The fourth chapter concludes with a discussion of animal semiotics and examines the work of Jakob von Uexkull, Vicki Hearne, and Gilles Deleuze and Felix Guattari, with an emphasis on the notion of "becoming-animal." It includes a section on animal sensuality and smell in the work of Freud, Adorno and Horkheimer, and Alain Corbin. This chapter charts the reinscription of early twentieth century thinkers such as Bergson and Freud in contemporary critical theory.
The final two chapters of the book focus on literary representations of the animal and the relationship between cinema and animality. The section on literature consists primarily of readings of Lewis Carroll, Franz Kafka, and Akutagawa Ryunosuke and their attempts to render new modes of animal being. It serves as a passage to the book's final subject, visual arts and the advent of cinema.
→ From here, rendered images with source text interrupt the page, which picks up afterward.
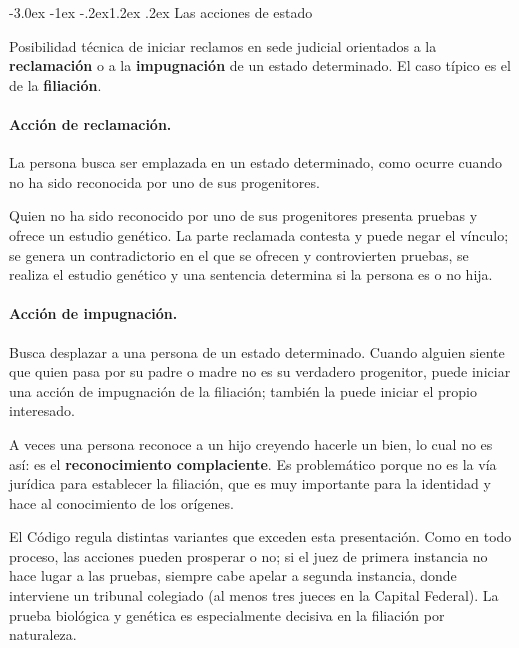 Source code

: \documentclass[12pt,oneside]{book}
\makeatletter
\renewcommand\section{\@startsection{section}{1}{\z@}%
  {-3.0ex \@plus -1ex \@minus -.2ex}{1.2ex \@plus .2ex}%
  {\normalfont\large\bfseries\color{acento}}}
\makeatother
\begin{document}
\section{Las acciones de estado}

\begin{definicion}
Posibilidad técnica de iniciar reclamos en sede judicial orientados a la \textbf{reclamación} o a la \textbf{impugnación} de un estado determinado. El caso típico es el de la \textbf{filiación}.
\end{definicion}

\paragraph{Acción de reclamación.} La persona busca ser emplazada en un estado determinado, como ocurre cuando no ha sido reconocida por uno de sus progenitores.

\begin{ejemplo}
Quien no ha sido reconocido por uno de sus progenitores presenta pruebas y ofrece un estudio genético. La parte reclamada contesta y puede negar el vínculo; se genera un contradictorio en el que se ofrecen y controvierten pruebas, se realiza el estudio genético y una sentencia determina si la persona es o no hija.
\end{ejemplo}

\paragraph{Acción de impugnación.} Busca desplazar a una persona de un estado determinado. Cuando alguien siente que quien pasa por su padre o madre no es su verdadero progenitor, puede iniciar una acción de impugnación de la filiación; también la puede iniciar el propio interesado.

\begin{importante}
A veces una persona reconoce a un hijo creyendo hacerle un bien, lo cual no es así: es el \textbf{reconocimiento complaciente}. Es problemático porque no es la vía jurídica para establecer la filiación, que es muy importante para la identidad y hace al conocimiento de los orígenes.
\end{importante}

El Código regula distintas variantes que exceden esta presentación. Como en todo proceso, las acciones pueden prosperar o no; si el juez de primera instancia no hace lugar a las pruebas, siempre cabe apelar a segunda instancia, donde interviene un tribunal colegiado (al menos tres jueces en la Capital Federal). La prueba biológica y genética es especialmente decisiva en la filiación por naturaleza.
\end{document}
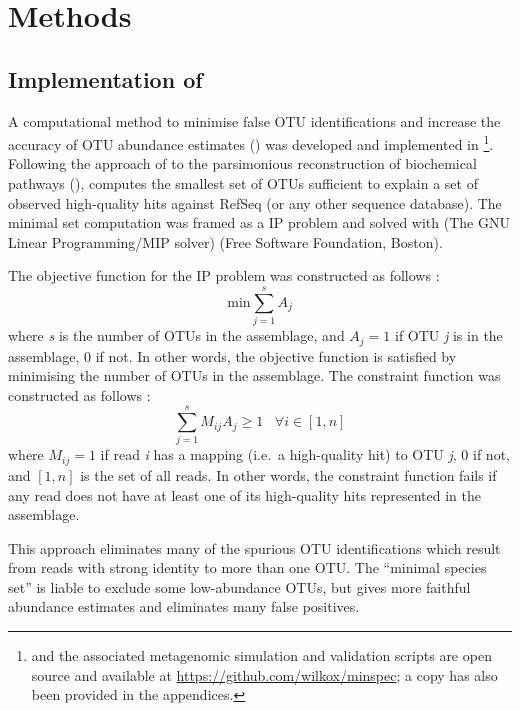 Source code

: \section{Methods}

\subsection{Implementation of }

A computational method to minimise false \ac{OTU} identifications and increase the accuracy of \ac{OTU} abundance estimates () was developed and implemented in \footnote{ and the associated metagenomic simulation and validation scripts are open source and available at \url{https://github.com/wilkox/minspec}; a copy has also been provided in the appendices.}.
Following the approach of \citet{Ye:2009bl} to the parsimonious reconstruction of biochemical pathways (),  computes the smallest set of \acp{OTU} sufficient to explain a set of observed high-quality hits against RefSeq (or any other sequence database).
The minimal set computation was framed as a \ac{IP} problem and solved with  (The GNU Linear Programming/MIP solver) (Free Software Foundation, Boston).

The objective function for the \ac{IP} problem was constructed as follows \citep[adapted from][]{Ye:2009bl}:
\begin{equation*}
\mathrm{min}\sum_{j=1}^{s}A_{j}
\end{equation*}
where \textit{s} is the number of \acp{OTU} in the assemblage, and $A_{j} = 1$ if \ac{OTU} \textit{j} is in the assemblage, 0 if not.
In other words, the objective function is satisfied by minimising the number of \acp{OTU} in the assemblage.
The constraint function was constructed as follows \citep[adapted from][]{Ye:2009bl}:
\begin{equation*}
\sum_{j=1}^{s}M_{ij}A_{j}\ge1 \; \; \; \forall i \in [1,n]
\end{equation*}
where $M_{ij} = 1$ if read \textit{i} has a mapping (i.e.\ a high-quality  hit) to \ac{OTU} \textit{j}, 0 if not, and $[1,n]$ is the set of all reads.
In other words, the constraint function fails if any read does not have at least one of its high-quality  hits represented in the assemblage.

This approach eliminates many of the spurious \ac{OTU} identifications which result from reads with strong identity to more than one \ac{OTU}.
The ``minimal species set'' is liable to exclude some low-abundance \acp{OTU}, but gives more faithful abundance estimates and eliminates many false positives.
The discussion of cinema begins with an interpretation of the role that animals play in the pre-history of the medium, especially in the photography of Etienne-Jules Marey and Eadweard James Muybridge. Through the analyses of early twentieth-century filmmakers and theorists such as Sergei Eisenstein, Dziga Vertov, and Germaine Dulac, this section seeks to establish the manner in which film came to be understood as a form of electric life or anima. The final section of the book closes with a speculative analysis of film as a form of animal "language."
The concluding chapters recapitulate the role of the animal in affecting the dynamic of modernism. By shifting the place of the animal in relation to human consciousness, language, and identity, certain forms of modernist thought and art developed a radically different epistemological frame. Cinema, one of the emblematic technologies of the twentieth century, is seen as having cast the question of the animal in an entirely new light.